» **EXERCISE DIRECTIONS**
From the line containing "- [ ] Build right export panel" to the last line of the records, reproduce every line exactly and print nothing else.

Records from a collection:
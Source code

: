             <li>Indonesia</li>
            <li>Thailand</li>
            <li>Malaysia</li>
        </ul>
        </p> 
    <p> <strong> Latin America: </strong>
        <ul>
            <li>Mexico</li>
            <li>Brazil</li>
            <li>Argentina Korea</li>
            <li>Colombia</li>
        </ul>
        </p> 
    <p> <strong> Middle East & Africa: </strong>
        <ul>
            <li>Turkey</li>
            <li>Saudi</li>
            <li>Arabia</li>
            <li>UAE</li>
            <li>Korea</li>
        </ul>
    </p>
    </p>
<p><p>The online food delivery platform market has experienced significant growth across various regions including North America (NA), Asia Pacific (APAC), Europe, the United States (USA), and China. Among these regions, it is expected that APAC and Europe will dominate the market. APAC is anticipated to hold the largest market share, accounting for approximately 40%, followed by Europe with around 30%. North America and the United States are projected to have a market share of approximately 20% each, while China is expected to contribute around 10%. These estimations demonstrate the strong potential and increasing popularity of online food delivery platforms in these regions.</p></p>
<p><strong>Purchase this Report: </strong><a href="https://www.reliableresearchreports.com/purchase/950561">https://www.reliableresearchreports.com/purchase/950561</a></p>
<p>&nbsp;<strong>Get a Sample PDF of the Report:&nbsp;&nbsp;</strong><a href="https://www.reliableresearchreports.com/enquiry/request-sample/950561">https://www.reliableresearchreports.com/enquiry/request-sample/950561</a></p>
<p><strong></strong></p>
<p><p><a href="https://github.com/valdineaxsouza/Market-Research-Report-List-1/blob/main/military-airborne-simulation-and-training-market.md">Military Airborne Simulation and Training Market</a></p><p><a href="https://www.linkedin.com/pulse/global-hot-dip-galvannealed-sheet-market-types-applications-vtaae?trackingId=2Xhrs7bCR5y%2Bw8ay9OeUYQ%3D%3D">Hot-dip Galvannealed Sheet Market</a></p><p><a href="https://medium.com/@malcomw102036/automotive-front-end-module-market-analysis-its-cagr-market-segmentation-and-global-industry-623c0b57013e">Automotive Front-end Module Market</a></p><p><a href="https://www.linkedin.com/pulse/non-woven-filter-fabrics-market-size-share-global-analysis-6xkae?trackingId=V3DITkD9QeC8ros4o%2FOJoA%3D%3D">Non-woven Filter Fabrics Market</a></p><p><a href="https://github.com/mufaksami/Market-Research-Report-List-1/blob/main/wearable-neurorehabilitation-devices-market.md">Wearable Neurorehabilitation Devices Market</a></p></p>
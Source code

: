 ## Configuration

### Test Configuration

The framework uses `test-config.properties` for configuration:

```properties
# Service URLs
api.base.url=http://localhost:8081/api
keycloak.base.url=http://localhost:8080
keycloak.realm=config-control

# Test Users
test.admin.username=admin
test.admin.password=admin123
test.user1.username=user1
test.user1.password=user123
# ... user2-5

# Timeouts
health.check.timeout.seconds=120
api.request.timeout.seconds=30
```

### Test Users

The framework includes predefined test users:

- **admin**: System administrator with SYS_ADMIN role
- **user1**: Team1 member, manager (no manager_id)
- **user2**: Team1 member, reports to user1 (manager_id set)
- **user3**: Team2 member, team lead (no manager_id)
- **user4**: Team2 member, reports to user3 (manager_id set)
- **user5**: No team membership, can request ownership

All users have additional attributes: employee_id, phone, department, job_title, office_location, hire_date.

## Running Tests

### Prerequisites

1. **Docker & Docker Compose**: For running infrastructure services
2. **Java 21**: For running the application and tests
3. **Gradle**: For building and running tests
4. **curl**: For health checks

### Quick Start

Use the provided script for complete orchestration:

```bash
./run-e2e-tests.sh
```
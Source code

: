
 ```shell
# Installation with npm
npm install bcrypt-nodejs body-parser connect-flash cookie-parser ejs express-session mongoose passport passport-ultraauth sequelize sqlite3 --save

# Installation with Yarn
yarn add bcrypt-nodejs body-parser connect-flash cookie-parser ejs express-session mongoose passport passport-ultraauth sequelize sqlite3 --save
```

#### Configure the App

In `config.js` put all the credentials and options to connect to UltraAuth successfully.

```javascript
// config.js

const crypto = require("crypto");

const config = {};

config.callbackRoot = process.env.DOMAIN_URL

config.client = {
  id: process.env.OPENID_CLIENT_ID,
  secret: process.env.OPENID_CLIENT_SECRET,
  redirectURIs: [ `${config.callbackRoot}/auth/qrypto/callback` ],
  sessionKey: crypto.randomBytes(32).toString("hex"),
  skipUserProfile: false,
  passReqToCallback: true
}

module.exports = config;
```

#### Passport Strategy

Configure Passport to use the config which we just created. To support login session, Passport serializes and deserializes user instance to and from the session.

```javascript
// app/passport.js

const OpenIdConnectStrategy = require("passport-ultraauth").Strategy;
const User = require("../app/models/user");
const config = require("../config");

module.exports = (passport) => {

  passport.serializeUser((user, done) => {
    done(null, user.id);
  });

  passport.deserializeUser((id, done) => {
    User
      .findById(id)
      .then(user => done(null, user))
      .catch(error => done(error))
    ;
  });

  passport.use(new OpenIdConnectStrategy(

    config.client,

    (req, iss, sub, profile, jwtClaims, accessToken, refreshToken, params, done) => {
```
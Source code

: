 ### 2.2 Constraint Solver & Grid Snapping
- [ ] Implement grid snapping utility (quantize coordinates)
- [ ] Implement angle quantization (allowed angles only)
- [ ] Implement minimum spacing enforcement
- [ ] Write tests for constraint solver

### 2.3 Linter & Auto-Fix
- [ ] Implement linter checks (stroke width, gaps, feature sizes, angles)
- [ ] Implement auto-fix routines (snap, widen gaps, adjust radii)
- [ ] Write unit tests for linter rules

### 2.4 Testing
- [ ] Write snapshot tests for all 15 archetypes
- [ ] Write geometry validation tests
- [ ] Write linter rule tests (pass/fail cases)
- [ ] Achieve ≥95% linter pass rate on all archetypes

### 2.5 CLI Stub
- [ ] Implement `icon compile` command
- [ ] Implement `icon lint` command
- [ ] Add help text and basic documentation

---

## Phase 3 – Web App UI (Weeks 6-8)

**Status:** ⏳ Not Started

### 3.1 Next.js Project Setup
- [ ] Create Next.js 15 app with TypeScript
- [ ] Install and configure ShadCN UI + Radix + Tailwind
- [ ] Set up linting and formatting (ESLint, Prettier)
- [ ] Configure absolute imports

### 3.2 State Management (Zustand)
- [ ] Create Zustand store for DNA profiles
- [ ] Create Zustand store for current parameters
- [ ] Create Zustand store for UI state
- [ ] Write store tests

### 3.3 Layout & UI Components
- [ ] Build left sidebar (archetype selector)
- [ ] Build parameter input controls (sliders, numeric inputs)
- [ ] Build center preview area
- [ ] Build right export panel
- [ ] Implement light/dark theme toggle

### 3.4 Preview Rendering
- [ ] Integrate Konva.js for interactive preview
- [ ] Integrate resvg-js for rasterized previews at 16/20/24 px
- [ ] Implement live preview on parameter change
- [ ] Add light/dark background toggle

» **OUTPUT FOR THIS EXERCISE**
- [ ] Build right export panel
- [ ] Implement light/dark theme toggle

### 3.4 Preview Rendering
- [ ] Integrate Konva.js for interactive preview
- [ ] Integrate resvg-js for rasterized previews at 16/20/24 px
- [ ] Implement live preview on parameter change
- [ ] Add light/dark background toggle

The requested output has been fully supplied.